First L is a loss. SJ is the first J value of the output vector s of Softmax, which is described above, indicating the probability that this sample belongs to category J. YJ has a summation symbol in front of it, J's range is also 1 to the class number T, so y is a 1*t vector, the inside of the T value, and only 1 values are 1, the other T-1 values are 0. So which position is the value of 1? The answer is that the value for the position of the real label is 1, and the other is 0. So this formula actually has a simpler form:

At this point, of course, J is the real label that points to the current sample.
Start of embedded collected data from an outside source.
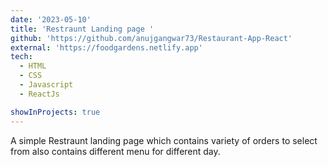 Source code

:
 ```yaml
---
date: '2023-05-10'
title: 'Restraunt Landing page '
github: 'https://github.com/anujgangwar73/Restaurant-App-React'
external: 'https://foodgardens.netlify.app'
tech:
  - HTML
  - CSS
  - Javascript
  - ReactJs

showInProjects: true
---
```



A simple Restraunt landing page which contains variety of orders to select from also contains
different menu for different day.
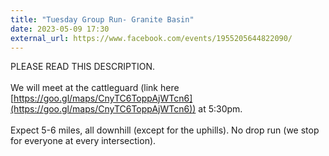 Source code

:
 ```yaml
---
title: "Tuesday Group Run- Granite Basin"
date: 2023-05-09 17:30
external_url: https://www.facebook.com/events/1955205644822090/
---
```

PLEASE READ THIS DESCRIPTION. <br>
  <br>
  We will meet at the cattleguard (link here [https://goo.gl/maps/CnyTC6ToppAjWTcn6](https://goo.gl/maps/CnyTC6ToppAjWTcn6)) at 5&#58;30pm. <br>
  <br>
  Expect 5-6 miles, all downhill (except for the uphills). No drop run (we stop for everyone at every intersection). <br>
  <br>
  <br>
  
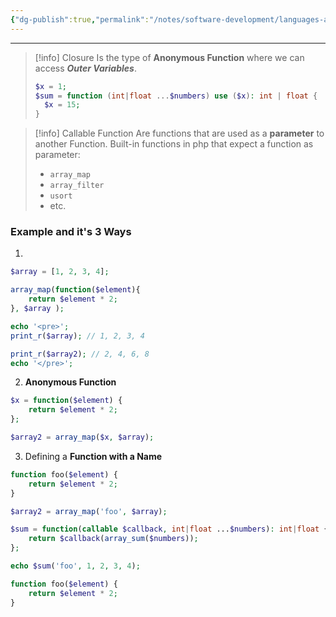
```yaml
---
{"dg-publish":true,"permalink":"/notes/software-development/languages-and-frameworks/web-development/backend/php/01-procedural/06-functions/07-closure-callable-function-and-data-type/","tags":["programming","php","webdevelopment","backend"],"created":"2025-07-13T15:24:51.355+08:00"}
---
```



--- 
>[!info] Closure
>Is the type of __Anonymous Function__ where we can access ___Outer Variables___.
>```php
>$x = 1;
>$sum = function (int|float ...$numbers) use ($x): int | float {
>	$x = 15;
>}
>```


> [!info] Callable Function
> Are functions that are used as a __parameter__ to another Function.
> Built-in functions in php that expect a function as parameter:
> - `array_map`
> - `array_filter`
> - `usort`
> - etc.
### Example and it's 3 Ways

1. 
```php
$array = [1, 2, 3, 4];

array_map(function($element){
	return $element * 2;
}, $array );

echo '<pre>';
print_r($array); // 1, 2, 3, 4

print_r($array2); // 2, 4, 6, 8
echo '</pre>';
```

2. __Anonymous Function__
```php
$x = function($element) {
	return $element * 2;
};

$array2 = array_map($x, $array);
```

3. Defining a __Function with a Name__
```php
function foo($element) {
	return $element * 2;
}

$array2 = array_map('foo', $array);
```


```php
$sum = function(callable $callback, int|float ...$numbers): int|float {
	return $callback(array_sum($numbers));
};

echo $sum('foo', 1, 2, 3, 4);

function foo($element) {
	return $element * 2;
}
```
Let me give you an example. Suppose a 5 classification problem, then a sample I of the label y=[0,0,0,1,0], that is, the sample I real label is 4, assuming the model predicted the result probability (Softmax output) p=[0.1,0.15,0.05,0.6,0.1], you can see that this prediction is right, Then the corresponding loss L=-log (0.6), which is the loss of-log (0.6) When the sample generates such a prediction p through such a network parameter. So suppose p=[0.15,0.2,0.4,0.1,0.15], this prediction is outrageous, because the real label is 4, And you think the probability of this sample being 4 is only 0.1 (far less than the other probability, and if it's in the test phase, then the model predicts that the sample belongs to Category 3) and corresponds to the loss L=-log (0.1). So suppose p=[0.05,0.15,0.4,0.3,0.1], this prediction is wrong, but not so outrageous as the previous one, corresponding loss L=-log (0.3). We know that the log function is a negative number when the input is less than 1, and the log function is an increment function, so-log (0.6) <-log (0.3) <-log (0.1). To put it simply, you predict that the error is greater than the loss of the forecast, and that the predictions are ridiculously wrong rather than a slight loss of the predicted error.

——————————— – Gorgeous split line ——————————— –

Clear the Softmax loss, you can see cross entropy.
Corss entropy is the meaning of cross entropy, its formula is as follows:

Does it feel like the formula for Softmax loss? When the input p of cross entropy is the output of Softmax, cross entropy equals Softmax loss. PJ is the first J value of the input probability vector p, so if your probability is obtained by Softmax formula, then cross entropy is Softmax loss. This is my own understanding, if wrong please correct.

Reference 1:http://eli.thegreenplace.net/2016/the-softmax-function-and-its-derivative/

Contact Us

The content source of this page is from Internet, which doesn't represent Alibaba Cloud's opinion; products and services mentioned on that page don't have any relationship with Alibaba Cloud. If the content of the page makes you feel confusing, please write us an email, we will handle the problem within 5 days after receiving your email.

If you find any instances of plagiarism from the community, please send an email to: info-contact@alibabacloud.com and provide relevant evidence. A staff member will contact you within 5 working days.

A Free Trial That Lets You Build Big!

Start building with 50+ products and up to 12 months usage for Elastic Compute Service

  • Sales Support

    1 on 1 presale consultation

  • After-Sales Support

    24/7 Technical Support 6 Free Tickets per Quarter Faster Response

  • Alibaba Cloud offers highly flexible support services tailored to meet your exact needs.